### RAW DATA
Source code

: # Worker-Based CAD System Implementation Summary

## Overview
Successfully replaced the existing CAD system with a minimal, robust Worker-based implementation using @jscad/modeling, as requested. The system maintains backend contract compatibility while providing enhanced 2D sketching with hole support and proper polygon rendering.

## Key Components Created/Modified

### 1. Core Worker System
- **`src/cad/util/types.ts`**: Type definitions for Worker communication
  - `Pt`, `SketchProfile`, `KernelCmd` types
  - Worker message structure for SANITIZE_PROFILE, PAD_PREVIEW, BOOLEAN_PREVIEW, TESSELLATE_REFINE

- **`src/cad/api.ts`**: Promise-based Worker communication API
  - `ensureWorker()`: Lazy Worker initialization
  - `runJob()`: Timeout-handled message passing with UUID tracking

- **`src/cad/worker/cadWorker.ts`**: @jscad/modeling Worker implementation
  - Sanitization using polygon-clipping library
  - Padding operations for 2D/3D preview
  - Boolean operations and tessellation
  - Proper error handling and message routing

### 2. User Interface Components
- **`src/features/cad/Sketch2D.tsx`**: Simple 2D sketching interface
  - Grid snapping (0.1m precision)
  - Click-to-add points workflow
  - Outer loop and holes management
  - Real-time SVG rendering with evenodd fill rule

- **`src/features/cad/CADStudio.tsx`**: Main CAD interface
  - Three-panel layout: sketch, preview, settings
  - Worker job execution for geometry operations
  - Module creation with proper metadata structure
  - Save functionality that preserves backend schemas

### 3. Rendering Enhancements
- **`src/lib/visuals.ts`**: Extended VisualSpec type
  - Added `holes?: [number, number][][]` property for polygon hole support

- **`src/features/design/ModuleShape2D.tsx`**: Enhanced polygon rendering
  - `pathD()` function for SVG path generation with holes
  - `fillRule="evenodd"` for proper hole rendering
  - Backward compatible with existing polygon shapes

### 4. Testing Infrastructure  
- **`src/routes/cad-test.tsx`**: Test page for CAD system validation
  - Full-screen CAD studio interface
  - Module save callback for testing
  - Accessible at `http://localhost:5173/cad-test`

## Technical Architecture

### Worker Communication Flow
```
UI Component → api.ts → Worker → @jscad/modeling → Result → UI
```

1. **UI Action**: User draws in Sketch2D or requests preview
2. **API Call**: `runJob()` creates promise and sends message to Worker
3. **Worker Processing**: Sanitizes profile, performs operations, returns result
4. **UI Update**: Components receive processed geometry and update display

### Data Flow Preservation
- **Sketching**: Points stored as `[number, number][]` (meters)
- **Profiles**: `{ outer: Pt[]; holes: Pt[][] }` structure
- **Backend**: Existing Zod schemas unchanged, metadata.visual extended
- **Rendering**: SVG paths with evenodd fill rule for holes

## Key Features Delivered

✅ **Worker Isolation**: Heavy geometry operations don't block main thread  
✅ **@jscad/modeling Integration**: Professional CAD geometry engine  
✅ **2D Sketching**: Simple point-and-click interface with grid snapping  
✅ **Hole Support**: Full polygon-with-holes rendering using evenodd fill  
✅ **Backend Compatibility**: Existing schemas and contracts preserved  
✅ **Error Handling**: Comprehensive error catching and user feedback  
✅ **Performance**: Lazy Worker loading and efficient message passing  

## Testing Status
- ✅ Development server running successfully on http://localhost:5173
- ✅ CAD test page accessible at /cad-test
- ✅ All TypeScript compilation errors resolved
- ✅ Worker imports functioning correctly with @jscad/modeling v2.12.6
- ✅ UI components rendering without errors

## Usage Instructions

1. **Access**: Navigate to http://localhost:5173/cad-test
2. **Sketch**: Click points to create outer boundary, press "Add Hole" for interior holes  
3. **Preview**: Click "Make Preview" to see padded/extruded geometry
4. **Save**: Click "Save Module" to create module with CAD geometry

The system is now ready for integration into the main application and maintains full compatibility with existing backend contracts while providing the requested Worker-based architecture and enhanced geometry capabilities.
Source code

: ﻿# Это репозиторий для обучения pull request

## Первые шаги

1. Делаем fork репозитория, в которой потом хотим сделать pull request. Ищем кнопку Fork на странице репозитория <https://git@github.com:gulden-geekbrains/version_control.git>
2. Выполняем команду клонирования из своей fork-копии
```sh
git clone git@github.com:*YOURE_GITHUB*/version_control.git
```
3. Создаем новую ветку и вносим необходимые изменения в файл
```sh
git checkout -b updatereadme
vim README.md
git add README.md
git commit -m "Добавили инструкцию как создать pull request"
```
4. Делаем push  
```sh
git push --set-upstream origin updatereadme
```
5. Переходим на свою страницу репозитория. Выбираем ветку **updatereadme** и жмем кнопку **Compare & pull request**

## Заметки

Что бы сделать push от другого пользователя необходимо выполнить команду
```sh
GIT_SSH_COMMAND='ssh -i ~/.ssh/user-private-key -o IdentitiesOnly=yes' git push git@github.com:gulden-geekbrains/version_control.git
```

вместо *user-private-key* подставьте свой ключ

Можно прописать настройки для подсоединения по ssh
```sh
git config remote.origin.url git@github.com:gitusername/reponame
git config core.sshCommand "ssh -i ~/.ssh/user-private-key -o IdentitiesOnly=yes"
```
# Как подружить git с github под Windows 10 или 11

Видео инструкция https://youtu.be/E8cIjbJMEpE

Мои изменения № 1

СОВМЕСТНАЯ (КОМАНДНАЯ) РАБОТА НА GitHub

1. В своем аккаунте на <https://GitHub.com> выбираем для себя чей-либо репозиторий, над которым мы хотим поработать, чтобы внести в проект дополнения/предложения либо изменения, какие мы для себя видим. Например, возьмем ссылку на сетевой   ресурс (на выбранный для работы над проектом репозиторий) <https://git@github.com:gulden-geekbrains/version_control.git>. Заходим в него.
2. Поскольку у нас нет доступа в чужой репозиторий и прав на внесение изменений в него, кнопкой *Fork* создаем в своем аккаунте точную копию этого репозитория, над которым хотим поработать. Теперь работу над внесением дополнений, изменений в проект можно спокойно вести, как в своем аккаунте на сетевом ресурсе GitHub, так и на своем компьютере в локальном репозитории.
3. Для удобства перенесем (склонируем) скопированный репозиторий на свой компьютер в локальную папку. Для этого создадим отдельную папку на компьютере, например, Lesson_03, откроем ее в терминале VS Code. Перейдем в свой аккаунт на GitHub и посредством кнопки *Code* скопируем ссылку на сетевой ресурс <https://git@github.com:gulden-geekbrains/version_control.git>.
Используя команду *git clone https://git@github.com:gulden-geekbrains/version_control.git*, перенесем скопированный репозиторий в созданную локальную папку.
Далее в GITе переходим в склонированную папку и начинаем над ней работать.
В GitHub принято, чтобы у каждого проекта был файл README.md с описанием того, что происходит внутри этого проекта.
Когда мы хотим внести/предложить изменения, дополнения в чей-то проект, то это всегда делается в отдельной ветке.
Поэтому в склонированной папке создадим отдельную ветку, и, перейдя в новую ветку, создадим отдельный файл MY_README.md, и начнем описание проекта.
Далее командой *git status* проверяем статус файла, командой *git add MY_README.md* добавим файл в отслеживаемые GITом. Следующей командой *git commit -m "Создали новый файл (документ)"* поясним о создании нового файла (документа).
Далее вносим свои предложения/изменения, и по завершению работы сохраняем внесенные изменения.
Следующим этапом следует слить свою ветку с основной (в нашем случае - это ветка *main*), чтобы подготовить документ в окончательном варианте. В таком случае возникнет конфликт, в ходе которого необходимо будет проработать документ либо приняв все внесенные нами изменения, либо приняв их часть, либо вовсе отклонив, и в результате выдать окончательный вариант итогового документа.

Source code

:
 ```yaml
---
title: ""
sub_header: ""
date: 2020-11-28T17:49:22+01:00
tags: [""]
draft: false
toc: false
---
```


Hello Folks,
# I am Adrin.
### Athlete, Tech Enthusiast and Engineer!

### PROBLEM STATEMENT
Where the line holding "- Save functionality" appears in the listing above, start reproducing exactly, and end with the line holding "- Full-screen CAD studio interface".

### OUTPUT OF THE TASK
  - Save functionality that preserves backend schemas

### 3. Rendering Enhancements
- **`src/lib/visuals.ts`**: Extended VisualSpec type
  - Added `holes?: [number, number][][]` property for polygon hole support

- **`src/features/design/ModuleShape2D.tsx`**: Enhanced polygon rendering
  - `pathD()` function for SVG path generation with holes
  - `fillRule="evenodd"` for proper hole rendering
  - Backward compatible with existing polygon shapes

### 4. Testing Infrastructure  
- **`src/routes/cad-test.tsx`**: Test page for CAD system validation
  - Full-screen CAD studio interface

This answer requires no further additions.